John Cone was born on 6 December 1925 in Hawthorn, Victoria. He matriculated from Camberwell Grammar School and entered the medical school of the University of Melbourne in 1944. Graduating in 1949, he joined a general practice in the then outer Melbourne suburb of Ringwood, while retaining a sessional appointment in the medical outpatients clinic at the Royal Melbourne Hospital (RMH). He obtained a clinical doctorate of medicine from the University of Melbourne in 1954.
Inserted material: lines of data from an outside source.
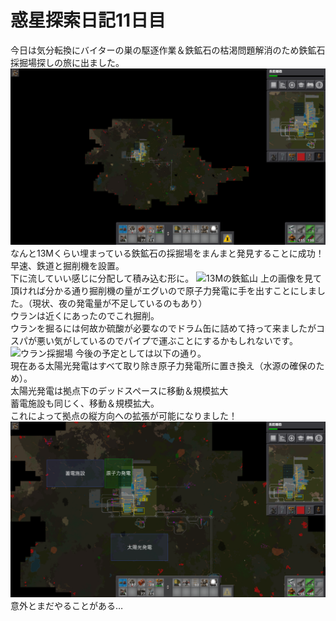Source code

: # 惑星探索日記11日目
今日は気分転換にバイターの巣の駆逐作業＆鉄鉱石の枯渇問題解消のため鉄鉱石採掘場探しの旅に出ました。
![旅](./../asset/day11/img_01.png)
なんと13Mくらい埋まっている鉄鉱石の採掘場をまんまと発見することに成功！ 
早速、鉄道と掘削機を設置。  
下に流していい感じに分配して積み込む形に。
![13Mの鉄鉱山](./../asset/day11/img_02.png)
上の画像を見て頂ければ分かる通り掘削機の量がエグいので原子力発電に手を出すことにしました。（現状、夜の発電量が不足しているのもあり）  
ウランは近くにあったのでこれ掘削。  
ウランを掘るには何故か硫酸が必要なのでドラム缶に詰めて持って来ましたがコスパが悪い気がしているのでパイプで運ぶことにするかもしれないです。  
![ウラン採掘場](./../asset/day11/img_03.png)
今後の予定としては以下の通り。  
現在ある太陽光発電はすべて取り除き原子力発電所に置き換え（水源の確保のため）。  
太陽光発電は拠点下のデッドスペースに移動＆規模拡大  
蓄電施設も同じく、移動＆規模拡大。  
これによって拠点の縦方向への拡張が可能になりました！  
![予定表](./../asset/day11/img_04.png)
意外とまだやることがある…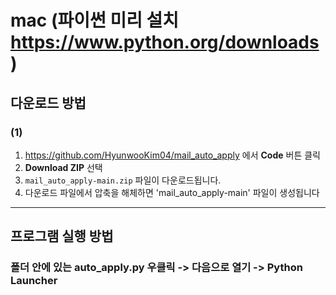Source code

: # mac (파이썬 미리 설치 https://www.python.org/downloads)

## 다운로드 방법

### (1)

1. https://github.com/HyunwooKim04/mail_auto_apply 에서 **Code** 버튼 클릭
2. **Download ZIP** 선택
3. `mail_auto_apply-main.zip` 파일이 다운로드됩니다.
3. 다운로드 파일에서 압축을 해체하면 'mail_auto_apply-main' 파일이 생성됩니다

---

## 프로그램 실행 방법

### 폴더 안에 있는 auto_apply.py 우클릭 -> 다음으로 열기 -> Python Launcher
Years later, when recounting his experiences in general practice, he described how his curiosity had been aroused by those often-frustrating patients whose problems could not be neatly categorised as either mental or physical, and he was drawn to psychiatry. In the 1960s, the most prestigious centre for the clinical study of such patients was the Department of Psychiatry of the Strong Memorial Hospital at the University of Rochester in New York State. There, the psychiatrist John Romano and the psychoanalytically-trained Professor of Medicine, George Engel, had pioneered the discipline of consultation–liaison psychiatry, based on the application of psychoanalytical ideas to clinical medicine. In 1964, John took his young family to Rochester to pursue state-of-the-art training in psychiatry.
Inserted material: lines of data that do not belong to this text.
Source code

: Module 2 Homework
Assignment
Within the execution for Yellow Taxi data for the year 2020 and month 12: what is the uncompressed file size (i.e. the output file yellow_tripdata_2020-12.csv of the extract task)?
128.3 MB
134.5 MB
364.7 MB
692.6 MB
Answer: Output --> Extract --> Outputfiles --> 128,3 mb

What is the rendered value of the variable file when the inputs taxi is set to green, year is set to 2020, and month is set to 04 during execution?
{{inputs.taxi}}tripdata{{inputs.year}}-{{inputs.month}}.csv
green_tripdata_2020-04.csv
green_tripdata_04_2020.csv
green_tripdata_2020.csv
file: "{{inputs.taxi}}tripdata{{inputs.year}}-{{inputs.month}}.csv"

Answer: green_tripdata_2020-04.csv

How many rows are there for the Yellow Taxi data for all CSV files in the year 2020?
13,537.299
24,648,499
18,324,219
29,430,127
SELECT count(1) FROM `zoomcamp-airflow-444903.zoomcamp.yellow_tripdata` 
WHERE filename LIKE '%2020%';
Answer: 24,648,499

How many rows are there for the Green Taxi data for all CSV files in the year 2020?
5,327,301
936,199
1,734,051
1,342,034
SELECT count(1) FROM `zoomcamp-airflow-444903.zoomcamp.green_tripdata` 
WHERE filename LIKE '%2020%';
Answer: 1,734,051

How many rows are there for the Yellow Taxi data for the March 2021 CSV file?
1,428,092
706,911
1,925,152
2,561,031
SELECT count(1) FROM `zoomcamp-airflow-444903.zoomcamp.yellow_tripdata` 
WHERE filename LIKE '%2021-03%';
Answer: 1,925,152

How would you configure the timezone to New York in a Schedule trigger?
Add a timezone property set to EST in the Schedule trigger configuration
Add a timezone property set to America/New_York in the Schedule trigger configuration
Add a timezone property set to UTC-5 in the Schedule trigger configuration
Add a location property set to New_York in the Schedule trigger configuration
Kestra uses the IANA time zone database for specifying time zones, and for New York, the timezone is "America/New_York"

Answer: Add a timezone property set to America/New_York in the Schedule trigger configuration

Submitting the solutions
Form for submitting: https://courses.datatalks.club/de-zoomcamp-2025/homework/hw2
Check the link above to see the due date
Returning to Melbourne in 1967, John established a private practice in psychiatry and became the senior Honorary Psychiatrist at the RMH in 1971, a position he held for 15 years. He was a foundation member of the Royal Australian and New Zealand College of Psychiatrists, serving on committees at both state and federal levels. He was also a founding member and chairman of the Melbourne Clinic, the city’s largest private psychiatric hospital.

John was a connoisseur of fine food and wines, and, together with his wife, Margaret, a generous and welcoming host. He had an encyclopaedic knowledge of Australian and foreign flora and was a passionate gardener.

He was diagnosed with cancer in 1994. During the period of terminal illness, he conducted himself with the same quiet dignity, resolve and thoughtfulness that had made him such an excellent doctor and teacher. He died on 16 January 2007.

He is survived by Margaret and daughters Andrea, Felicity and Gair Amina.